El Paso County Agrees to Pay $190K to Nearly 200 Individuals Who Were Jailed Because They Could Not Pay a $55 Fee
DENVER – El Paso County has agreed, as part of a 190,000 settlement with ACLU of Colorado, to compensate 184 people, including ACLU client Jasmine Still, who were held in the El Paso County Jail solely because they could not pay a $55 fee.
The proposed settlement, which is expected to be formally approved by county commissioners on Tuesday, provides for a $60,000 payment for Still’s damages, attorneys’ fees and costs. An additional 183 people are eligible for compensation based on a rate of $125 per day of illegal incarceration, for a total of 1043 days.
According to the lawsuit filed by ACLU of Colorado in November 2017, El Paso County had a policy of continuing to imprison pretrial detainees who the court had ordered released without the payment of money—through a personal recognizance bond (PR bond)—only because they were unable to pay a $55 fee to fund El Paso County Pretrial Services. Within days of the lawsuit being filed, the Chief Judge of the 4th Judicial District issued an order ending the practice.
“Many defendants caught up in the criminal justice system have only minor records and pose little or no threat to public safety, which is why the court orders their release on a PR bond,” said ACLU of Colorado Legal Director Mark Silverstein. “The cruel and thoughtless policy at the heart of this lawsuit targeted the most vulnerable, the most marginalized, and most impoverished individuals in this group—those who can’t even access a mere $55 to secure their release.

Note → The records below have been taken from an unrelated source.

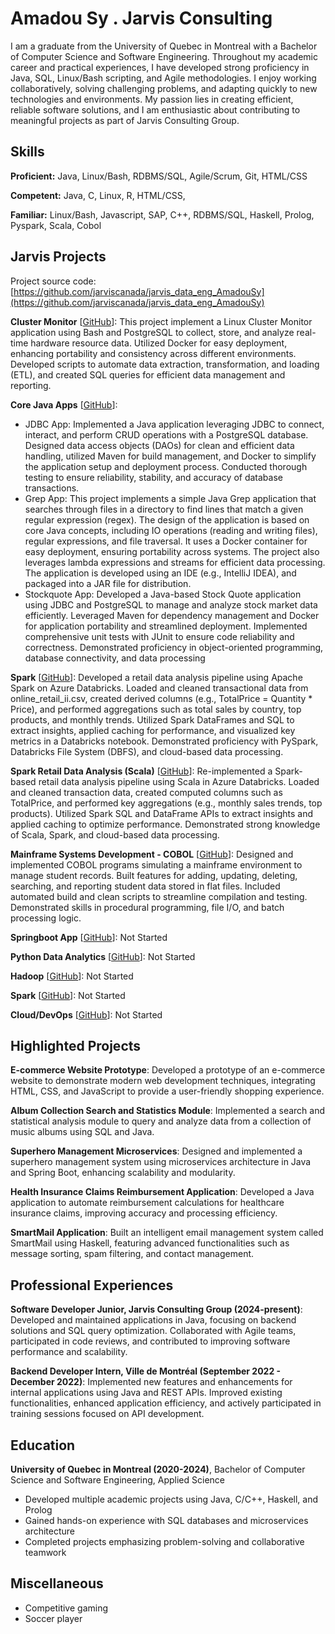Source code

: # Amadou Sy . Jarvis Consulting

I am a graduate from the University of Quebec in Montreal with a Bachelor of Computer Science and Software Engineering. Throughout my academic career and practical experiences, I have developed strong proficiency in Java, SQL, Linux/Bash scripting, and Agile methodologies. I enjoy working collaboratively, solving challenging problems, and adapting quickly to new technologies and environments. My passion lies in creating efficient, reliable software solutions, and I am enthusiastic about contributing to meaningful projects as part of Jarvis Consulting Group.

## Skills

**Proficient:** Java, Linux/Bash, RDBMS/SQL, Agile/Scrum, Git, HTML/CSS

**Competent:** Java, C, Linux, R, HTML/CSS,

**Familiar:** Linux/Bash, Javascript, SAP, C++, RDBMS/SQL, Haskell, Prolog, Pyspark, Scala, Cobol

## Jarvis Projects

Project source code: [https://github.com/jarviscanada/jarvis_data_eng_AmadouSy](https://github.com/jarviscanada/jarvis_data_eng_AmadouSy)


**Cluster Monitor** [[GitHub](https://github.com/jarviscanada/jarvis_data_eng_AmadouSy/tree/masterhttps://github.com/jarviscanada/jarvis_data_eng_AmadouSy/tree/develop/linux_sql)]: This project implement a Linux Cluster Monitor application using Bash and PostgreSQL to collect, store, and analyze real-time hardware resource data. Utilized Docker for easy deployment, enhancing portability and consistency across different environments. Developed scripts to automate data extraction, transformation, and loading (ETL), and created SQL queries for efficient data management and reporting.

**Core Java Apps** [[GitHub](https://github.com/jarviscanada/jarvis_data_eng_AmadouSy/tree/masterhttps://github.com/jarviscanada/jarvis_data_eng_AmadouSy/blob/feature/core_java/core_java)]:
      
  - JDBC App: Implemented a Java application leveraging JDBC to connect, interact, and perform CRUD operations with a PostgreSQL database. Designed data access objects (DAOs) for clean and efficient data handling, utilized Maven for build management, and Docker to simplify the application setup and deployment process. Conducted thorough testing to ensure reliability, stability, and accuracy of database transactions.
  - Grep App: This project implements a simple Java Grep application that searches through files in a directory to find lines that match a given regular expression (regex). The design of the application is based on core Java concepts, including IO operations (reading and writing files), regular expressions, and file traversal. It uses a Docker container for easy deployment, ensuring portability across systems. The project also leverages lambda expressions and streams for efficient data processing. The application is developed using an IDE (e.g., IntelliJ IDEA), and packaged into a JAR file for distribution.
  - Stockquote App: Developed a Java-based Stock Quote application using JDBC and PostgreSQL to manage and analyze stock market data efficiently. Leveraged Maven for dependency management and Docker for application portability and streamlined deployment. Implemented comprehensive unit tests with JUnit to ensure code reliability and correctness. Demonstrated proficiency in object-oriented programming, database connectivity, and data processing

**Spark** [[GitHub](https://github.com/jarviscanada/jarvis_data_eng_AmadouSy/tree/main/spark)]: Developed a retail data analysis pipeline using Apache Spark on Azure Databricks. Loaded and cleaned transactional data from online_retail_ii.csv, created derived columns (e.g., TotalPrice = Quantity * Price), and performed aggregations such as total sales by country, top products, and monthly trends. Utilized Spark DataFrames and SQL to extract insights, applied caching for performance, and visualized key metrics in a Databricks notebook. Demonstrated proficiency with PySpark, Databricks File System (DBFS), and cloud-based data processing.

**Spark Retail Data Analysis (Scala)** [[GitHub](https://github.com/jarviscanada/jarvis_data_eng_AmadouSy/tree/main/scala)]: Re-implemented a Spark-based retail data analysis pipeline using Scala in Azure Databricks. Loaded and cleaned transaction data, created computed columns such as TotalPrice, and performed key aggregations (e.g., monthly sales trends, top products). Utilized Spark SQL and DataFrame APIs to extract insights and applied caching to optimize performance. Demonstrated strong knowledge of Scala, Spark, and cloud-based data processing.

**Mainframe Systems Development - COBOL** [[GitHub](https://github.com/jarviscanada/jarvis_data_eng_AmadouSy/tree/main/Cobol)]: Designed and implemented COBOL programs simulating a mainframe environment to manage student records. Built features for adding, updating, deleting, searching, and reporting student data stored in flat files. Included automated build and clean scripts to streamline compilation and testing. Demonstrated skills in procedural programming, file I/O, and batch processing logic.

**Springboot App** [[GitHub](https://github.com/jarviscanada/jarvis_data_eng_AmadouSy/tree/master/springboot)]: Not Started

**Python Data Analytics** [[GitHub](https://github.com/jarviscanada/jarvis_data_eng_AmadouSy/tree/master/python_data_anlytics)]: Not Started

**Hadoop** [[GitHub](https://github.com/jarviscanada/jarvis_data_eng_AmadouSy/tree/master/hadoop)]: Not Started

**Spark** [[GitHub](https://github.com/jarviscanada/jarvis_data_eng_AmadouSy/tree/master/spark)]: Not Started

**Cloud/DevOps** [[GitHub](https://github.com/jarviscanada/jarvis_data_eng_AmadouSy/tree/master/cloud_devops)]: Not Started


## Highlighted Projects
**E-commerce Website Prototype**: Developed a prototype of an e-commerce website to demonstrate modern web development techniques, integrating HTML, CSS, and JavaScript to provide a user-friendly shopping experience.

**Album Collection Search and Statistics Module**: Implemented a search and statistical analysis module to query and analyze data from a collection of music albums using SQL and Java.

**Superhero Management Microservices**: Designed and implemented a superhero management system using microservices architecture in Java and Spring Boot, enhancing scalability and modularity.

**Health Insurance Claims Reimbursement Application**: Developed a Java application to automate reimbursement calculations for healthcare insurance claims, improving accuracy and processing efficiency.

**SmartMail Application**: Built an intelligent email management system called SmartMail using Haskell, featuring advanced functionalities such as message sorting, spam filtering, and contact management.


## Professional Experiences

**Software Developer Junior, Jarvis Consulting Group (2024-present)**: Developed and maintained applications in Java, focusing on backend solutions and SQL query optimization. Collaborated with Agile teams, participated in code reviews, and contributed to improving software performance and scalability.

**Backend Developer Intern, Ville de Montréal (September 2022 - December 2022)**: Implemented new features and enhancements for internal applications using Java and REST APIs. Improved existing functionalities, enhanced application efficiency, and actively participated in training sessions focused on API development.


## Education
**University of Quebec in Montreal (2020-2024)**, Bachelor of Computer Science and Software Engineering, Applied Science
- Developed multiple academic projects using Java, C/C++, Haskell, and Prolog
- Gained hands-on experience with SQL databases and microservices architecture
- Completed projects emphasizing problem-solving and collaborative teamwork


## Miscellaneous
- Competitive gaming
- Soccer player
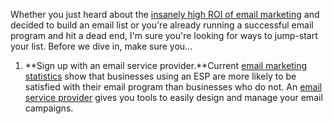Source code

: Whether you just heard about the [insanely high ROI of email
marketing](http://blog.expresspigeon.com/2014/01/06/email-marketing-statistics-2014/)
and decided to build an email list or you're already running a
successful email program and hit a dead end, I'm sure you're looking for
ways to jump-start your list. Before we dive in, make sure you...

1.  **Sign up with an email service provider.**Current [email marketing
    statistics](http://blog.expresspigeon.com/2014/01/06/email-marketing-statistics-2014/)
    show that businesses using an ESP are more likely to be satisfied
    with their email program than businesses who do not. An [email
    service provider](http://expresspigeon.com) gives you tools to
    easily design and manage your email campaigns.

County officials deserve credit not only for ending the policy, but also for agreeing to compensate nearly 200 additional individuals that the ACLU did not represent, who spent time in jail solely because they could not pay a $55 fee.”
The ACLU’s lawsuit was filed on behalf of Jasmine Still, who spent 26 days in jail after the court had granted her a PR bond. While incarcerated, Still was separated from her newborn child and child custody proceedings were initiated against her. In order to fight those proceedings, she decided she had no choice but to plead guilty to secure her release.
“I am grateful that this case is finally over and that I can tell my children that I was part of something bigger than just me—that I stood up with the ACLU to fight for the rights of 183 other people,” says Still. “El Paso County did something I didn’t expect—they stepped up to make this right. I hope this case will make other places think twice before they lock people up just because they can’t pay.”
All of the individuals harmed by this practice were jailed pretrial, meaning they had only been accused of a crime and were presumed innocent in the eyes of the law. Many saw their charges dropped or, even if convicted, received no jail time for their sentence.
“This lawsuit is just the tip of the iceberg,” said ACLU of Colorado Staff Attorney Rebecca Wallace. “Across Colorado, every day, thousands of individuals are incarcerated pretrial only because they can’t pay a money bond set by the court. In this irrational system, people with money to pay their bail go free, keep their jobs, and prepare their defense—regardless of the crime they’ve been charged with or their likelihood of fleeing prosecution. Those without money, on the other hand, languish in jail, often losing their jobs, their homes or custody of their children. Many, like Jasmine Still, feel forced to plead guilty just to get out of jail. This modern-day debtors’ prison in Colorado’s overcrowded jails is cruel and costly. It must end.”